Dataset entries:
----
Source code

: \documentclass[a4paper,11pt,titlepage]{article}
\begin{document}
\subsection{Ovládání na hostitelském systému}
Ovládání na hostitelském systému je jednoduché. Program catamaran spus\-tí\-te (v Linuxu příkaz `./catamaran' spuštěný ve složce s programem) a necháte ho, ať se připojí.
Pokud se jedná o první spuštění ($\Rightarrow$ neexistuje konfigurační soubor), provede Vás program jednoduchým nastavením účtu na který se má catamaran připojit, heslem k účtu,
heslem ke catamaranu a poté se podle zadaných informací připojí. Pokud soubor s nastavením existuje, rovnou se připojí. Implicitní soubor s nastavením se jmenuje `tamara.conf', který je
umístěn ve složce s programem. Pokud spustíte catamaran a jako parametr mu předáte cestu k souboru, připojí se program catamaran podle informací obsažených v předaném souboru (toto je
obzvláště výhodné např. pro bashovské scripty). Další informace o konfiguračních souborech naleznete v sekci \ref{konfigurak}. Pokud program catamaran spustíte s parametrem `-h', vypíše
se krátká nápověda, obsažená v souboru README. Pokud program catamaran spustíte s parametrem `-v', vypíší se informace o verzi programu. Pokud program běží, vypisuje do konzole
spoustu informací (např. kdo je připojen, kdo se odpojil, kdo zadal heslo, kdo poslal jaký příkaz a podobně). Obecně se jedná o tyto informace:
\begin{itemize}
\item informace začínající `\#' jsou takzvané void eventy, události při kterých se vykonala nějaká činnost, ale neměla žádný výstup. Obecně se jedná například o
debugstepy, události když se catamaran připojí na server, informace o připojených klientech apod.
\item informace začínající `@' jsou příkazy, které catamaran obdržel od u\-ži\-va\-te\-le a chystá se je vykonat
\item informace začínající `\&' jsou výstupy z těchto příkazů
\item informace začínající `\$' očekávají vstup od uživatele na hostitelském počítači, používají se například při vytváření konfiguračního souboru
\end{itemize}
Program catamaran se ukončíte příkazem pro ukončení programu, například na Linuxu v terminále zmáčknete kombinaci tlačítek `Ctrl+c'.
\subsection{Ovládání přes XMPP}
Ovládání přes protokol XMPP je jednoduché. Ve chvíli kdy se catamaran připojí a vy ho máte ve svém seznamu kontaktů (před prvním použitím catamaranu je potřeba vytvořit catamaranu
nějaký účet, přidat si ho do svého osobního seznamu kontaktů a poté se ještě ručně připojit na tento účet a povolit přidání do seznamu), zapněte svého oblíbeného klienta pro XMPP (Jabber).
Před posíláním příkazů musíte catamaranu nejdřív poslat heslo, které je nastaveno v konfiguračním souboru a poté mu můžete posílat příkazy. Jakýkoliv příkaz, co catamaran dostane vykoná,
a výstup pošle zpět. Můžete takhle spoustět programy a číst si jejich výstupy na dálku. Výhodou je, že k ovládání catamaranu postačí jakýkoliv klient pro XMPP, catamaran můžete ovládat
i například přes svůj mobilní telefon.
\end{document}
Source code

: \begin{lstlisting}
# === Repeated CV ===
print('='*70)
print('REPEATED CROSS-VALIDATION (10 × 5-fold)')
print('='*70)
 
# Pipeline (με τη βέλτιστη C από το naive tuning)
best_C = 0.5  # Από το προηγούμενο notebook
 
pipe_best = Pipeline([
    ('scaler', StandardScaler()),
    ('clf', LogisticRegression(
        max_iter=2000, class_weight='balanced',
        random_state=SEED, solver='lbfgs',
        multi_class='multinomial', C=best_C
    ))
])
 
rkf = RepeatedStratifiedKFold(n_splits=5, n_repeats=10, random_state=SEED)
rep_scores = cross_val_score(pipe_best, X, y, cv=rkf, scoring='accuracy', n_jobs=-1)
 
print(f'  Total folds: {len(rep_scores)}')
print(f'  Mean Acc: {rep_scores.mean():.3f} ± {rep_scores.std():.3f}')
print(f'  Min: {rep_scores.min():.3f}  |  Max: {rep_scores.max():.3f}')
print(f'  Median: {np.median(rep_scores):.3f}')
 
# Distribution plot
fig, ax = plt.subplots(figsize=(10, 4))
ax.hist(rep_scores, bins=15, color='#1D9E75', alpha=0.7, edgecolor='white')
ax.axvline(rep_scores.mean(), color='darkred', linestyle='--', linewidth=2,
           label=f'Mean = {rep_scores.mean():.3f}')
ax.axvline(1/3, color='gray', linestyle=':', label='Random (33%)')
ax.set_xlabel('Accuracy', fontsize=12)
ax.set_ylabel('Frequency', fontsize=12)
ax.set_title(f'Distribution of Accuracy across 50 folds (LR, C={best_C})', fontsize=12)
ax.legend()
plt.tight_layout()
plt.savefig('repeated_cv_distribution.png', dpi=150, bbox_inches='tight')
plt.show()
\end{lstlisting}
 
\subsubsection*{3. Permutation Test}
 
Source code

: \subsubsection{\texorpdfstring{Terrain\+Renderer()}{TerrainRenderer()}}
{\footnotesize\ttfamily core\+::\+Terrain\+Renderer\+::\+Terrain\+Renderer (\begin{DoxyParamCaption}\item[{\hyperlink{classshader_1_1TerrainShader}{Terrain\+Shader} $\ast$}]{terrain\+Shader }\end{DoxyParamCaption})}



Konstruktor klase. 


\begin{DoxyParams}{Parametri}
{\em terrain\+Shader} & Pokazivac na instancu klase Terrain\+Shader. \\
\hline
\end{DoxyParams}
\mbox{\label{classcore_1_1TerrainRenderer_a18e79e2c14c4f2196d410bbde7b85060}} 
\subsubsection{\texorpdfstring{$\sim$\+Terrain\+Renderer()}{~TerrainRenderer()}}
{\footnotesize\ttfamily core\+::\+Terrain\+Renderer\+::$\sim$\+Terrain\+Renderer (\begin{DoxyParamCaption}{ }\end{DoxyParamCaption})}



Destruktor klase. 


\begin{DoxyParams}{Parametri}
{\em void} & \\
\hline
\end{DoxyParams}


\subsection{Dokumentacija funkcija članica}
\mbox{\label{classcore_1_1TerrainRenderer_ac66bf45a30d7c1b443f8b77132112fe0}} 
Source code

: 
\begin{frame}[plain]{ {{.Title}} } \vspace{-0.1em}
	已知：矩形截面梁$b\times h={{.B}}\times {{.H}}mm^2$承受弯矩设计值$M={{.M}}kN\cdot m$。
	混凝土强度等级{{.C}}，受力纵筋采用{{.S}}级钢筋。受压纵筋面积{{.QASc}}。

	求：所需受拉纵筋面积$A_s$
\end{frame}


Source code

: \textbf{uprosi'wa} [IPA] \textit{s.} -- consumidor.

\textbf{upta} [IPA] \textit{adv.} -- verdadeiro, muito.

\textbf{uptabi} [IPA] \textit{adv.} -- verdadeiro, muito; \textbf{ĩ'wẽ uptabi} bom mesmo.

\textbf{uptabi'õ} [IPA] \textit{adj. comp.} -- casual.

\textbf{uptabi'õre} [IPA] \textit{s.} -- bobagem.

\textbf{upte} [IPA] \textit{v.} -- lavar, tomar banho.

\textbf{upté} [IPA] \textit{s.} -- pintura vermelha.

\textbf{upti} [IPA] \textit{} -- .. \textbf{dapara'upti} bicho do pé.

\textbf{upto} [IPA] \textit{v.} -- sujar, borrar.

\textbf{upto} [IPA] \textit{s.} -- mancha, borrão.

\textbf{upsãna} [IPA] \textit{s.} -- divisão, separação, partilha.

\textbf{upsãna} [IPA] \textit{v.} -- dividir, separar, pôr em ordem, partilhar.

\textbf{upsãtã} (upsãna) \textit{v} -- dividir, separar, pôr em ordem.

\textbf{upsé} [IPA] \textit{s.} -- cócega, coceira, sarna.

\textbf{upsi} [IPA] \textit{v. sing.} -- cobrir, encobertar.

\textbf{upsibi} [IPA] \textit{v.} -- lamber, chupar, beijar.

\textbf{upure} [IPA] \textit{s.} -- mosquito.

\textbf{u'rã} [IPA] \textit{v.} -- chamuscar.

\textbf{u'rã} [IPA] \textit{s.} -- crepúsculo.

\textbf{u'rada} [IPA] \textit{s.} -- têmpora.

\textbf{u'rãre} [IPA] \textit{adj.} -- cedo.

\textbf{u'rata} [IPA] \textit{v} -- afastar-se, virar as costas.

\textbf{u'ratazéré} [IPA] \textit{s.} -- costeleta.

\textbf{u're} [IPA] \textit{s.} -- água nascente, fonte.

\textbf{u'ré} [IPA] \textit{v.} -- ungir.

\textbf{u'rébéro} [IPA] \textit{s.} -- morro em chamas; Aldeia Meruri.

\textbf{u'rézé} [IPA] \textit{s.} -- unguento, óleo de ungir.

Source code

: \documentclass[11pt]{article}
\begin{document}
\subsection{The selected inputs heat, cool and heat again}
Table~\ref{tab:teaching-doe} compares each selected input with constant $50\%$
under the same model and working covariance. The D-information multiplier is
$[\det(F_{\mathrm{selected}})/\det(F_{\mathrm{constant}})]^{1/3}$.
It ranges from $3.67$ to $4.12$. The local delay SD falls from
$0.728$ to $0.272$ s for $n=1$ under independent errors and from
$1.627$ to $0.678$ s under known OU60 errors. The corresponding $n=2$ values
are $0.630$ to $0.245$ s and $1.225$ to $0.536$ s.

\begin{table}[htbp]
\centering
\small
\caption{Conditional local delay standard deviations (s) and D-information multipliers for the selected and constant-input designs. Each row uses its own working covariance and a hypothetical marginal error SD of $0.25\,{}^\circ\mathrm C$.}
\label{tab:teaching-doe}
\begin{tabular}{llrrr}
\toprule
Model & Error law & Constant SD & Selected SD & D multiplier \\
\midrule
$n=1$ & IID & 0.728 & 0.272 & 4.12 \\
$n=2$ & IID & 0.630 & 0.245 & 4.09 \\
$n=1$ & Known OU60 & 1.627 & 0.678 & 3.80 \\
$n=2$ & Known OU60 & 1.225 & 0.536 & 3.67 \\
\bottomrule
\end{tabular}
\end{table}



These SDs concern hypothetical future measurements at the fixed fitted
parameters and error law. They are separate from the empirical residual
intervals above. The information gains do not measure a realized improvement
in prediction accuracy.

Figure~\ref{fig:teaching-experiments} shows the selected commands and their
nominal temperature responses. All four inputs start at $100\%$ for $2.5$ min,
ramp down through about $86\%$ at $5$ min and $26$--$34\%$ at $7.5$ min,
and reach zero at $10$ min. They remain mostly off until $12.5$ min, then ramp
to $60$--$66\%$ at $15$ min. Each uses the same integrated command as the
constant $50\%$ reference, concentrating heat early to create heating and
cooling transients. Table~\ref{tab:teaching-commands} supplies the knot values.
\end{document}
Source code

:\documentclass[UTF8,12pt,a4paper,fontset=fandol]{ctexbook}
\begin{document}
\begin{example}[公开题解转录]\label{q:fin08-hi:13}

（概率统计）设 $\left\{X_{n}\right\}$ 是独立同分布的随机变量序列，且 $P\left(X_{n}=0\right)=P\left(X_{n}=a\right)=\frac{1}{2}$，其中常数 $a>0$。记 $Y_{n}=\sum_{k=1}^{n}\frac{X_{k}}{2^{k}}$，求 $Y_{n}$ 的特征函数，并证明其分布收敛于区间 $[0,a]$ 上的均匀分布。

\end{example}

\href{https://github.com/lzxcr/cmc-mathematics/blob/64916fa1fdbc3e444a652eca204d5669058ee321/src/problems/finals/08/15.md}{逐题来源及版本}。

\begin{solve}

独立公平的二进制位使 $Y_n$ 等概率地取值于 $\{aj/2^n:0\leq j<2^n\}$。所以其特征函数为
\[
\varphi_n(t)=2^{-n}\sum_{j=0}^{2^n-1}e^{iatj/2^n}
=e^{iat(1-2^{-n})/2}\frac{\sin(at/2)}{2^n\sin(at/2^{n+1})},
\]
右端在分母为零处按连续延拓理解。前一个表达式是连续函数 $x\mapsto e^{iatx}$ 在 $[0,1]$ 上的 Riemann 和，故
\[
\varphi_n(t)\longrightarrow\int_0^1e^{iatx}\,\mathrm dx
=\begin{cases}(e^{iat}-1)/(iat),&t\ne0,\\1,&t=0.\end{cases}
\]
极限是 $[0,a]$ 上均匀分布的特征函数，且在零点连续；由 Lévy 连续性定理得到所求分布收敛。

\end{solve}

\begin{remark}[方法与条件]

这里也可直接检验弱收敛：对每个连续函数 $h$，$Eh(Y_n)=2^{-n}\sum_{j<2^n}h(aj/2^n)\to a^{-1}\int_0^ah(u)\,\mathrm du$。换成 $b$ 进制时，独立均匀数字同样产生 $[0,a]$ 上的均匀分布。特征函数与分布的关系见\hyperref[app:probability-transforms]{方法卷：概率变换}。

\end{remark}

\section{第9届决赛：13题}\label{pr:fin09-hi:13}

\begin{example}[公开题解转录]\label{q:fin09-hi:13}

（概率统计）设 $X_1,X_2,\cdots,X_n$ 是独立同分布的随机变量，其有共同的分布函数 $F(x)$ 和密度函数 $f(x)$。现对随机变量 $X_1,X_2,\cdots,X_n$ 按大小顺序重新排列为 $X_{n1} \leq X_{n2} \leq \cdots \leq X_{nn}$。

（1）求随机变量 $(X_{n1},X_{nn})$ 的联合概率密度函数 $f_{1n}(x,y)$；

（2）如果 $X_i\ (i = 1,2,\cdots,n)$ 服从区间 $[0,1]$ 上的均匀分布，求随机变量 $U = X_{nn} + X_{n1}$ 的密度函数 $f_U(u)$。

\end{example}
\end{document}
----
Take exactly the lines from the one containing "se krátká nápověda, obsažená" through the one containing "nějaký účet, přidat" in the data above, and output them with nothing added.

se krátká nápověda, obsažená v souboru README. Pokud program catamaran spustíte s parametrem `-v', vypíší se informace o verzi programu. Pokud program běží, vypisuje do konzole
spoustu informací (např. kdo je připojen, kdo se odpojil, kdo zadal heslo, kdo poslal jaký příkaz a podobně). Obecně se jedná o tyto informace:
\begin{itemize}
\item informace začínající `\#' jsou takzvané void eventy, události při kterých se vykonala nějaká činnost, ale neměla žádný výstup. Obecně se jedná například o
debugstepy, události když se catamaran připojí na server, informace o připojených klientech apod.
\item informace začínající `@' jsou příkazy, které catamaran obdržel od u\-ži\-va\-te\-le a chystá se je vykonat
\item informace začínající `\&' jsou výstupy z těchto příkazů
\item informace začínající `\$' očekávají vstup od uživatele na hostitelském počítači, používají se například při vytváření konfiguračního souboru
\end{itemize}
Program catamaran se ukončíte příkazem pro ukončení programu, například na Linuxu v terminále zmáčknete kombinaci tlačítek `Ctrl+c'.
\subsection{Ovládání přes XMPP}
Ovládání přes protokol XMPP je jednoduché. Ve chvíli kdy se catamaran připojí a vy ho máte ve svém seznamu kontaktů (před prvním použitím catamaranu je potřeba vytvořit catamaranu
nějaký účet, přidat si ho do svého osobního seznamu kontaktů a poté se ještě ručně připojit na tento účet a povolit přidání do seznamu), zapněte svého oblíbeného klienta pro XMPP (Jabber).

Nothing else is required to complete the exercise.